PEI

Panmure Island residents call for action after foam buoys pile up on their shores

Some Panmure Island residents are hoping their concerns about the growing amount of waste left along their shoreline will be dealt with soon before P.E.I.'s tourism season takes off.

'This tells people that Prince Edward Island does not care about the environment'

Panmure Island residents Lucy Robson, left, and Kellie Lockhart say they're worried about the environmental cost of leaving expanded polystyrene foam (EPS) waste along their shores. (Laura Meader/CBC)

Some Panmure Island residents are concerned with the growing amount of fishing buoys and other waste piling up on their shores and say no one seems to be responsible for cleaning it up.

Residents say the accumulation of fishing buoys made of expanded polystyrene foam (EPS), more commonly known as Styrofoam, is out of hand this year.

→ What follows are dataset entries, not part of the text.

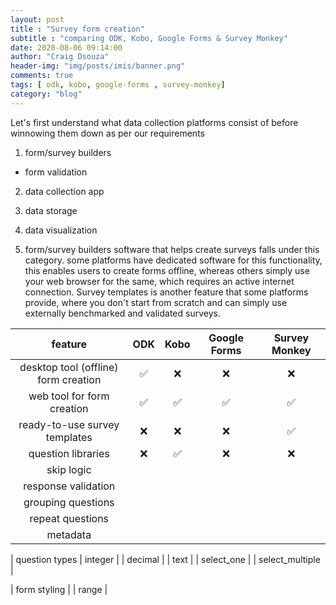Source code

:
 ```yaml
---
layout: post
title : "Survey form creation"
subtitle : "comparing ODK, Kobo, Google Forms & Survey Monkey"
date: 2020-08-06 09:14:00
author: "Craig Dsouza"
header-img: "img/posts/imis/banner.png"
comments: true
tags: [ odk, kobo, google-forms , survey-monkey]
category: "blog"
---
```


Let's first understand what data collection platforms consist of before winnowing them down as per our requirements
1. form/survey builders
  - form validation
2. data collection app
3. data storage
4. data visualization

1. form/survey builders
software that helps create surveys falls under this category. some platforms have dedicated software for this functionality,
this enables users to create forms offline, whereas others simply use your web browser for the same, which requires an active
internet connection. 
Survey templates is another feature that some platforms provide, where you don't start from scratch and can simply use externally 
benchmarked and validated surveys.

|feature | ODK | Kobo | Google Forms | Survey Monkey |
|:--:|:--:|:--:|:--:|:--:|
| desktop tool (offline) form creation | ✅ | ❌ | ❌ | ❌ |
| web tool for form creation           | ✅ | ✅ | ✅ | ✅ |
| ready-to-use survey templates        | ❌ | ❌ | ❌ | ✅ |
| question libraries                   | ❌ | ✅ | ❌ | ❌ |
| skip logic                           |
| response validation                  |
| grouping questions                   |
| repeat questions                     |
| metadata                             |

| question types 
| integer |
| decimal |
| text    |
| select_one |
| select_multiple |

| form styling                         |
| range   |
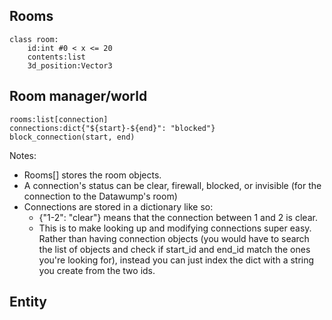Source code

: ## Rooms
```
class room:
	id:int #0 < x <= 20
	contents:list
	3d_position:Vector3
```
## Room manager/world
```
rooms:list[connection]
connections:dict{"${start}-${end}": "blocked"}
block_connection(start, end)
```
Notes:
- Rooms\[] stores the room objects.
- A connection's status can be clear, firewall, blocked, or invisible (for the connection to the Datawump's room)
- Connections are stored in a dictionary like so:
	- {"1-2": "clear"} means that the connection between 1 and 2 is clear.
	-  This is to make looking up and modifying connections super easy. Rather than having connection objects (you would have to search the list of objects and check if start_id and end_id match the ones you're looking for), instead you can just index the dict with a string you create from the two ids.
## Entity
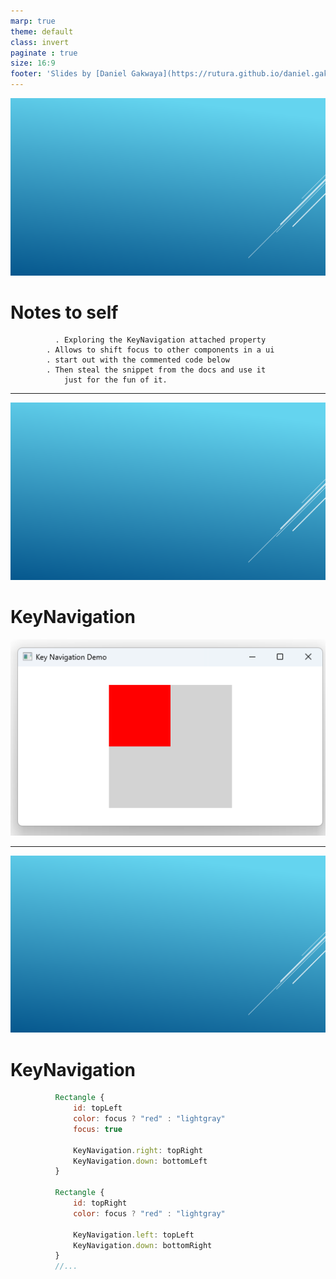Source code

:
 ```yaml
---
marp: true
theme: default
class: invert
paginate : true
size: 16:9
footer: 'Slides by [Daniel Gakwaya](https://rutura.github.io/daniel.gakwaya/) at [LearnQtGuide](https://www.learnqt.guide/)'
---
```

![bg](images/slide_background.png)
# Notes to self
              . Exploring the KeyNavigation attached property
            . Allows to shift focus to other components in a ui
            . start out with the commented code below
            . Then steal the snippet from the docs and use it
                just for the fun of it.
     
---
![bg](images/slide_background.png)
# KeyNavigation
![](images/1.png)

---
![bg](images/slide_background.png)
# KeyNavigation
```qml
          Rectangle {
              id: topLeft
              color: focus ? "red" : "lightgray"
              focus: true

              KeyNavigation.right: topRight
              KeyNavigation.down: bottomLeft
          }

          Rectangle {
              id: topRight
              color: focus ? "red" : "lightgray"

              KeyNavigation.left: topLeft
              KeyNavigation.down: bottomRight
          } 
          //...
```

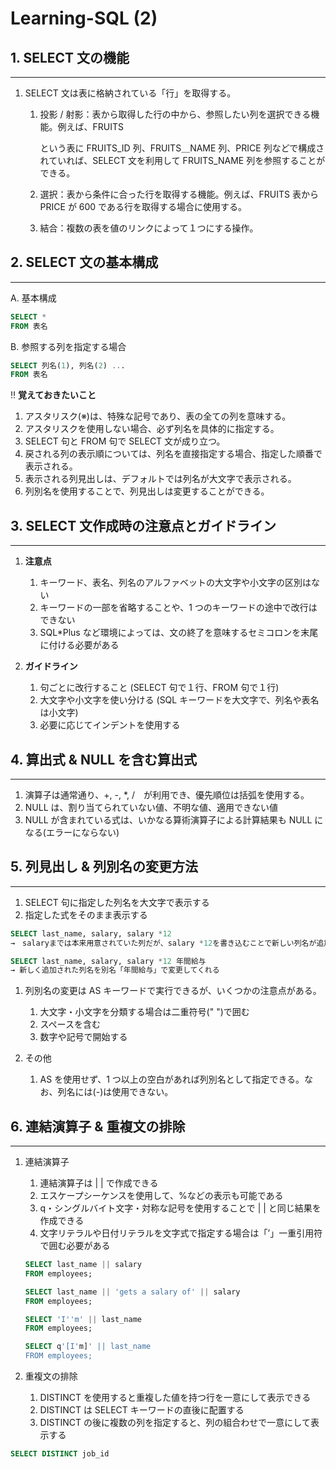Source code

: # Learning-SQL (2)

## 1. SELECT 文の機能

---

1. SELECT 文は表に格納されている「行」を取得する。

   1. 投影 / 射影：表から取得した行の中から、参照したい列を選択できる機能。例えば、FRUITS

      という表に FRUITS_ID 列、FRUITS＿NAME 列、PRICE 列などで構成されていれば、SELECT 文を利用して FRUITS_NAME 列を参照することができる。

   2. 選択：表から条件に合った行を取得する機能。例えば、FRUITS 表から PRICE が 600 である行を取得する場合に使用する。
   3. 結合：複数の表を値のリンクによって１つにする操作。

## 2. SELECT 文の基本構成

---

A. 基本構成

```sql
SELECT *
FROM 表名
```

B. 参照する列を指定する場合

```sql
SELECT 列名(1), 列名(2) ...
FROM 表名
```

‼️ **覚えておきたいこと**

1. アスタリスク(※)は、特殊な記号であり、表の全ての列を意味する。
2. アスタリスクを使用しない場合、必ず列名を具体的に指定する。
3. SELECT 句と FROM 句で SELECT 文が成り立つ。
4. 戻される列の表示順については、列名を直接指定する場合、指定した順番で表示される。
5. 表示される列見出しは、デフォルトでは列名が大文字で表示される。
6. 列別名を使用することで、列見出しは変更することができる。

## 3. SELECT 文作成時の注意点とガイドライン

---

1. **注意点**

   1. キーワード、表名、列名のアルファベットの大文字や小文字の区別はない
   2. キーワードの一部を省略することや、1 つのキーワードの途中で改行はできない
   3. SQL\*Plus など環境によっては、文の終了を意味するセミコロンを末尾に付ける必要がある

1. **ガイドライン**
   1. 句ごとに改行すること (SELECT 句で１行、FROM 句で１行)
   2. 大文字や小文字を使い分ける (SQL キーワードを大文字で、列名や表名は小文字)
   3. 必要に応じてインデントを使用する

## 4. 算出式 & NULL を含む算出式

---

1. 演算子は通常通り、+, -, \*, /　が利用でき、優先順位は括弧を使用する。
2. NULL は、割り当てられていない値、不明な値、適用できない値
3. NULL が含まれている式は、いかなる算術演算子による計算結果も NULL になる(エラーにならない)

## 5. 列見出し & 列別名の変更方法

---

1. SELECT 句に指定した列名を大文字で表示する
2. 指定した式をそのまま表示する

```sql
SELECT last_name, salary, salary *12
→　salaryまでは本来用意されていた列だが、salary *12を書き込むことで新しい列名が追加できる

SELECT last_name, salary, salary *12 年間給与
→ 新しく追加された列名を別名「年間給与」で変更してくれる
```

1. 列別名の変更は AS キーワードで実行できるが、いくつかの注意点がある。

   1. 大文字・小文字を分類する場合は二重符号(" ")で囲む
   2. スペースを含む
   3. 数字や記号で開始する

2. その他
   1. AS を使用せず、1 つ以上の空白があれば列別名として指定できる。なお、列名には(-)は使用できない。

## 6. 連結演算子 & 重複文の排除

---

1. 連結演算子

   1. 連結演算子は | | で作成できる
   2. エスケープシーケンスを使用して、%などの表示も可能である
   3. q・シングルバイト文字・対称な記号を使用することで | | と同じ結果を作成できる
   4. 文字リテラルや日付リテラルを文字式で指定する場合は「’」一重引用符で囲む必要がある

   ```sql
   SELECT last_name || salary
   FROM employees;

   SELECT last_name || 'gets a salary of' || salary
   FROM employees;

   SELECT 'I''m' || last_name
   FROM employees;

   SELECT q'[I'm]' || last_name
   FROM employees;
   ```

1. 重複文の排除
   1. DISTINCT を使用すると重複した値を持つ行を一意にして表示できる
   2. DISTINCT は SELECT キーワードの直後に配置する
   3. DISTINCT の後に複数の列を指定すると、列の組合わせで一意にして表示する

```sql
SELECT DISTINCT job_id
```
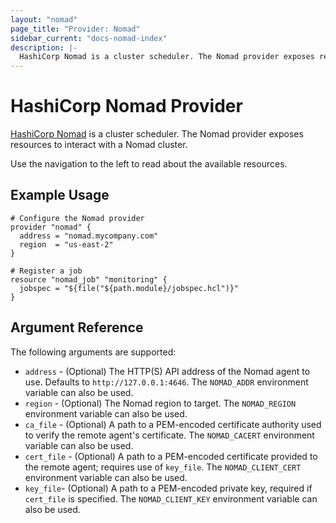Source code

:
 ```yaml
---
layout: "nomad"
page_title: "Provider: Nomad"
sidebar_current: "docs-nomad-index"
description: |-
  HashiCorp Nomad is a cluster scheduler. The Nomad provider exposes resources to interact with a Nomad cluster.
---
```


# HashiCorp Nomad Provider

[HashiCorp Nomad](https://www.nomadproject.io) is a cluster scheduler. The Nomad
provider exposes resources to interact with a Nomad cluster.

Use the navigation to the left to read about the available resources.

## Example Usage

```hcl
# Configure the Nomad provider
provider "nomad" {
  address = "nomad.mycompany.com"
  region  = "us-east-2"
}

# Register a job
resource "nomad_job" "monitoring" {
  jobspec = "${file("${path.module}/jobspec.hcl")}"
}
```

## Argument Reference

The following arguments are supported:

* `address` - (Optional) The HTTP(S) API address of the Nomad agent to use. Defaults to `http://127.0.0.1:4646`. The `NOMAD_ADDR` environment variable can also be used.
* `region` - (Optional) The Nomad region to target. The `NOMAD_REGION` environment variable can also be used.
* `ca_file` - (Optional) A path to a PEM-encoded certificate authority used to verify the remote agent's certificate. The `NOMAD_CACERT` environment variable can also be used.
* `cert_file` - (Optional) A path to a PEM-encoded certificate provided to the remote agent; requires use of `key_file`. The `NOMAD_CLIENT_CERT` environment variable can also be used.
* `key_file`- (Optional) A path to a PEM-encoded private key, required if `cert_file` is specified. The `NOMAD_CLIENT_KEY` environment variable can also be used.
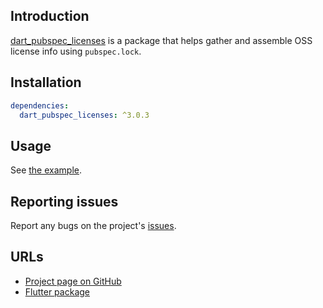 ## Introduction

[dart_pubspec_licenses](https://pub.dev/packages/dart_pubspec_licenses) is a package that helps gather and assemble OSS license info using `pubspec.lock`.

## Installation

```yaml
dependencies:
  dart_pubspec_licenses: ^3.0.3
```

## Usage

See [the example](https://github.com/espresso3389/flutter_oss_licenses/blob/master/packages/dart_pubspec_licenses/example/generate_licenses.dart).

## Reporting issues

Report any bugs on the project's [issues](https://github.com/espresso3389/flutter_oss_licenses/issues).

## URLs

- [Project page on GitHub](https://github.com/espresso3389/flutter_oss_licenses)
- [Flutter package](https://pub.dev/packages/flutter_oss_licenses)
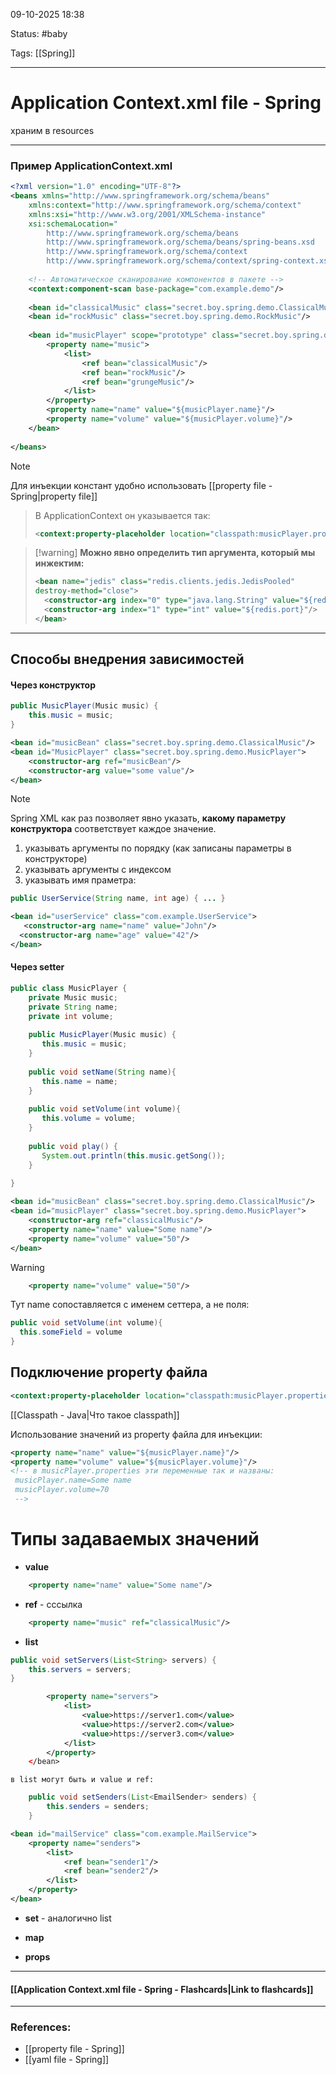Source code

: 
09-10-2025 18:38

Status: #baby 

Tags: [[Spring]]

---
# Application Context.xml file - Spring

храним в resources



---
### Пример ApplicationContext.xml

```xml
<?xml version="1.0" encoding="UTF-8"?>
<beans xmlns="http://www.springframework.org/schema/beans"
	xmlns:context="http://www.springframework.org/schema/context"
	xmlns:xsi="http://www.w3.org/2001/XMLSchema-instance"
	xsi:schemaLocation="
		http://www.springframework.org/schema/beans
		http://www.springframework.org/schema/beans/spring-beans.xsd
		http://www.springframework.org/schema/context
		http://www.springframework.org/schema/context/spring-context.xsd">
	
	<!-- Автоматическое сканирование компонентов в пакете -->
	<context:component-scan base-package="com.example.demo"/>
	
	<bean id="classicalMusic" class="secret.boy.spring.demo.ClassicalMusic" scope="singleton" />
	<bean id="rockMusic" class="secret.boy.spring.demo.RockMusic"/>
	
	<bean id="musicPlayer" scope="prototype" class="secret.boy.spring.demo.MusicPlayer">  
	    <property name="music">  
	        <list>            
		        <ref bean="classicalMusic"/>  
	            <ref bean="rockMusic"/>  
	            <ref bean="grungeMusic"/>  
	        </list>    
		</property>    
		<property name="name" value="${musicPlayer.name}"/>  
	    <property name="volume" value="${musicPlayer.volume}"/>  
	</bean>
	
</beans>
```

> [!note]
Для инъекции констант удобно использовать [[property file - Spring|property file]]
>
> В ApplicationContext он указывается так:
>```xml
><context:property-placeholder location="classpath:musicPlayer.properties"/>
>```
>

> [!warning] **Можно явно определить тип аргумента, который мы инжектим:**
> ```xml
> <bean name="jedis" class="redis.clients.jedis.JedisPooled"  
 > destroy-method="close">  
>	<constructor-arg index="0" type="java.lang.String" value="${redis.host}"/> 
>	<constructor-arg index="1" type="int" value="${redis.port}"/>  
></bean>
> ```

---

## Способы внедрения зависимостей

#### Через конструктор

```java
public MusicPlayer(Music music) {
	this.music = music;
}
```
	
```xml
<bean id="musicBean" class="secret.boy.spring.demo.ClassicalMusic"/>
<bean id="MusicPlayer" class="secret.boy.spring.demo.MusicPlayer">
	<constructor-arg ref="musicBean"/>
	<constructor-arg value="some value"/>
</bean>
```

> [!note] 
> Spring XML как раз позволяет явно указать, **какому параметру конструктора** соответствует каждое значение.
>1. указывать аргументы по порядку (как записаны параметры в конструкторе)
>2.  указывать аргументы с индексом
>3.  указывать имя праметра:
>```java
>public UserService(String name, int age) { ... }
>```
>```xml
><bean id="userService" class="com.example.UserService">
>    <constructor-arg name="name" value="John"/>
 >   <constructor-arg name="age" value="42"/>
></bean>
>```



#### Через setter

```java
public class MusicPlayer {  
    private Music music;  
    private String name;  
    private int volume;  
	  
    public MusicPlayer(Music music) {  
       this.music = music;  
    }  
	  
    public void setName(String name){  
       this.name = name;  
    }  
	  
    public void setVolume(int volume){  
       this.volume = volume;  
    }  
	  
    public void play() {  
       System.out.println(this.music.getSong());  
    }  
      
}
```
	
```xml
<bean id="musicBean" class="secret.boy.spring.demo.ClassicalMusic"/>
<bean id="musicPlayer" class="secret.boy.spring.demo.MusicPlayer">  
    <constructor-arg ref="classicalMusic"/>  
    <property name="name" value="Some name"/>  
    <property name="volume" value="50"/>  
</bean>
```

> [!warning]
> ```xml
>     <property name="volume" value="50"/>  
> ```
> Тут name сопоставляется с именем сеттера, а не поля:
> ```java
> public void setVolume(int volume){
> 	this.someField = volume
> } 
> ```



## Подключение property файла

```xml
<context:property-placeholder location="classpath:musicPlayer.properties"/>
```

[[Classpath - Java|Что такое classpath]]

Использование значений из property файла для инъекции:
```xml
<property name="name" value="${musicPlayer.name}"/> 
<property name="volume" value="${musicPlayer.volume}"/> 
<!-- в musicPlayer.properties эти переменные так и названы:
 musicPlayer.name=Some name
 musicPlayer.volume=70
 -->
```


# Типы задаваемых значений

- **value**
```xml
    <property name="name" value="Some name"/>  
```

- **ref** - сссылка
```xml
    <property name="music" ref="classicalMusic"/>  
```

- **list**
```java
public void setServers(List<String> servers) {
	this.servers = servers;
}
```

```xml
        <property name="servers">
            <list>
                <value>https://server1.com</value>
                <value>https://server2.com</value>
                <value>https://server3.com</value>
            </list>
        </property>
    </bean>
```
	в list могут быть и value и ref:
	
```java
    public void setSenders(List<EmailSender> senders) {
        this.senders = senders;
    }
```
	
```xml
<bean id="mailService" class="com.example.MailService">
    <property name="senders">
        <list>
            <ref bean="sender1"/>
            <ref bean="sender2"/>
        </list>
    </property>
</bean>
```


- **set** - аналогично list

- **map** 
- **props**


----
#### [[Application Context.xml file - Spring - Flashcards|Link to flashcards]]



---
### References:

- [[property file - Spring]]
- [[yaml file - Spring]]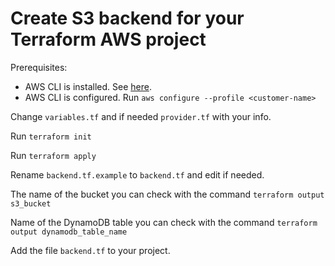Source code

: # Create S3 backend for your Terraform AWS project

Prerequisites:

- AWS CLI is installed. See [here](https://docs.aws.amazon.com/cli/latest/userguide/cli-chap-install.html).
- AWS CLI is configured. Run ```aws configure --profile <customer-name>```

Change ```variables.tf``` and if needed ```provider.tf``` with your info.

Run ```terraform init```

Run ```terraform apply```

Rename ```backend.tf.example``` to ```backend.tf``` and edit if needed.

The name of the bucket you can check with the command ```terraform output s3_bucket```

Name of the DynamoDB table you can check with the command ```terraform output dynamodb_table_name```

Add the file ```backend.tf``` to your project. 
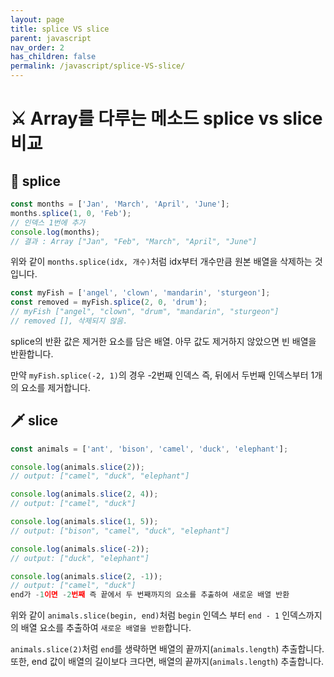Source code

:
 ```yaml
---
layout: page
title: splice VS slice
parent: javascript
nav_order: 2
has_children: false
permalink: /javascript/splice-VS-slice/
---
```


# ⚔️ Array를 다루는 메소드 splice vs slice 비교

## 🔪 splice
``` javascript
const months = ['Jan', 'March', 'April', 'June'];
months.splice(1, 0, 'Feb');
// 인덱스 1번에 추가
console.log(months);
// 결과 : Array ["Jan", "Feb", "March", "April", "June"]
```
위와 같이 `months.splice(idx, 개수)`처럼 idx부터 개수만큼 원본 배열을 삭제하는 것입니다.

``` javascript
const myFish = ['angel', 'clown', 'mandarin', 'sturgeon'];
const removed = myFish.splice(2, 0, 'drum');
// myFish ["angel", "clown", "drum", "mandarin", "sturgeon"]
// removed [], 삭제되지 않음.
```

splice의 반환 값은 제거한 요소를 담은 배열. 아무 값도 제거하지 않았으면 빈 배열을 반환합니다.

만약 `myFish.splice(-2, 1)`의 경우 -2번째 인덱스 즉, 뒤에서 두번째 인덱스부터 1개의 요소를 제거합니다.

## 🗡 slice
``` javascript
const animals = ['ant', 'bison', 'camel', 'duck', 'elephant'];

console.log(animals.slice(2));
// output: ["camel", "duck", "elephant"]

console.log(animals.slice(2, 4));
// output: ["camel", "duck"]

console.log(animals.slice(1, 5));
// output: ["bison", "camel", "duck", "elephant"]

console.log(animals.slice(-2));
// output: ["duck", "elephant"]

console.log(animals.slice(2, -1));
// output: ["camel", "duck"]
end가 -1이면 -2번째 즉 끝에서 두 번째까지의 요소를 추출하여 새로운 배열 반환
```
위와 같이 `animals.slice(begin, end)`처럼 `begin` 인덱스 부터 `end - 1` 인덱스까지의 배열 요소를 추출하여 `새로운 배열을 반환`합니다.

`animals.slice(2)`처럼 `end`를 생략하면 배열의 끝까지(`animals.length`) 추출합니다.
또한, end 값이 배열의 길이보다 크다면, 배열의 끝까지(`animals.length`) 추출합니다.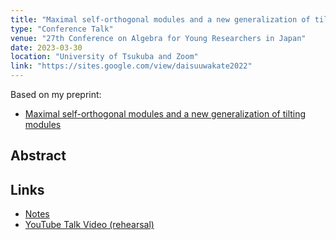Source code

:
 ```yaml
---
title: "Maximal self-orthogonal modules and a new generalization of tilting modules"
type: "Conference Talk"
venue: "27th Conference on Algebra for Young Researchers in Japan"
date: 2023-03-30
location: "University of Tsukuba and Zoom"
link: "https://sites.google.com/view/daisuuwakate2022"
---
```


Based on my preprint:

- [Maximal self-orthogonal modules and a new generalization of tilting modules](/papers/mso/)

## Abstract

## Links

- [Notes](/files/2023-03-23.pdf)
- [YouTube Talk Video (rehearsal)](https://youtu.be/_E9nPEs-WV4)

"It's crazy in some ways that we ban plastic bags in the supermarket ... yet we allow tons of Styrofoam to go into our ocean every year," said Lucy Robson, who has lived in the area for 12 years.

"And I mean literally tons. And this is just one location on Panmure Island. There are many locations like this, and I'm sure there's many locations around P.E.I."

Resident Kellie Lockhart said she and her husband counted thousands of foam fishing buoys along the shoreline back in January, when the debris was "at its absolute worst."

"This tells people that Prince Edward Island does not care about the environment, the wildlife at all," she said.

P.E.I. Aquaculture Alliance says the waste along Panmure Island is the existing stockpile of expanded polystyrene foam used by fishers. (Laura Meader/CBC)

"It looks really, really bad. You got tourists that's coming in the summer. First impression of our beautiful island, you walk down the beach and this is what you see."

Lockhart said she's not opposed to aquaculture on P.E.I., but polystyrene foam can break down over time into tiny pieces of waste that end up in the mouths of fish, birds and other wildlife.

"It's going to be getting into drinking water. It gets into the fish. They start eating it when it's floating in the water not realizing it's not food. The birds eat the fish. It's just an ongoing problem," she said.

'No one really wants to own the problem'

Peter Warris, director of projects and industry liaison for P.E.I. Aquaculture Alliance, said the non-profit takes complaints from the public seriously, with shoreline waste being one of the top five issues this year.

There are no laws or regulations from either the provincial or federal governments that require polystyrene foam fishing buoys or other waste to be removed.

The P.E.I. Aquaculture Alliance launched a program last year aimed at transitioning to a hard plastic alternative, which is more durable and less likely to break apart and add to shoreline waste.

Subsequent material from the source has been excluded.